▶ **YOUR TASK**: For each line below that includes the string "inhüngü", show the whole line.

▶ **RECORDS PROVIDED**:
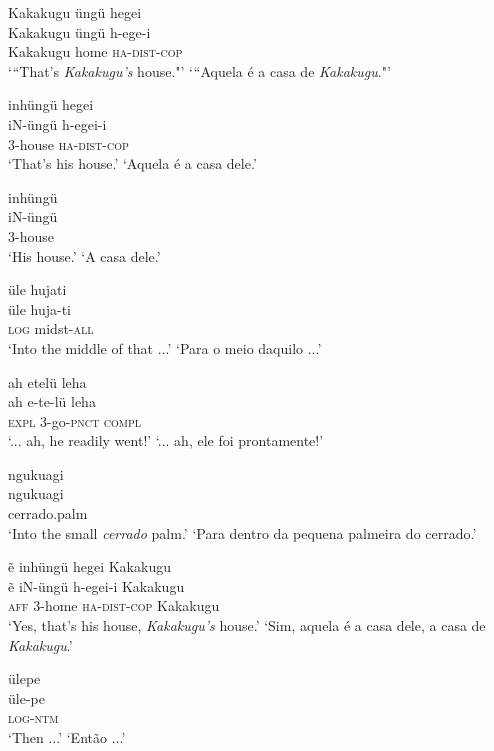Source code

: \documentclass[output=paper,
modfonts,nonflat
]{langsci/langscibook}
\begin{document}
\ea  Kakakugu üngü hegei\\[.3em]
\gll Kakakugu üngü h-ege-i\\
     Kakakugu home \textsc{ha}-\textsc{dist}-\textsc{cop}\\
\glt ‘“That's \textit{Kakakugu's} house."’
\glt ‘“Aquela é a casa de \textit{Kakakugu}."’
\z

\ea  inhüngü hegei\\[.3em]
\gll iN-üngü h-egei-i\\
     3-house \textsc{ha}-\textsc{dist}-\textsc{cop}\\
\glt ‘That's his house.’
\glt ‘Aquela é a casa dele.’
\z

\ea  inhüngü\\[.3em]
\gll iN-üngü\\
     3-house\\
\glt ‘His house.’
\glt ‘A casa dele.’
\z

\ea  üle hujati\\[.3em]
\gll üle huja-ti\\
     \textsc{log} midst-\textsc{all}\\
\glt ‘Into the middle of that ...’
\glt ‘Para o meio daquilo ...’
\z

\newpage 
\ea  ah etelü leha\\[.3em]
\gll ah e-te-lü leha\\
     \textsc{expl} 3-go-\textsc{pnct} \textsc{compl}\\
\glt ‘... ah, he readily went!’
\glt ‘... ah, ele foi prontamente!’
\z

\ea  ngukuagi\\[.3em]
\gll ngukuagi\\
     cerrado.palm\\
\glt ‘Into the small \textit{cerrado} palm.’
\glt ‘Para dentro da pequena palmeira do cerrado.’
\z

\ea  ẽ inhüngü hegei Kakakugu\\[.3em]
\gll ẽ iN-üngü h-egei-i Kakakugu\\
     \textsc{aff} 3-home \textsc{ha}-\textsc{dist}-\textsc{cop} Kakakugu\\
\glt ‘Yes, that's his house, \textit{Kakakugu's} house.’
\glt ‘Sim, aquela é a casa dele, a casa de \textit{Kakakugu}.’
\z

\ea  ülepe\\[.3em]
\gll üle-pe\\
     \textsc{log}-\textsc{ntm}\\
\glt ‘Then ...’
\glt ‘Então ...’
\z
\end{document}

▶ **YOUR SOLUTION**:
\ea  inhüngü hegei\\[.3em]
\ea  inhüngü\\[.3em]
\ea  ẽ inhüngü hegei Kakakugu\\[.3em]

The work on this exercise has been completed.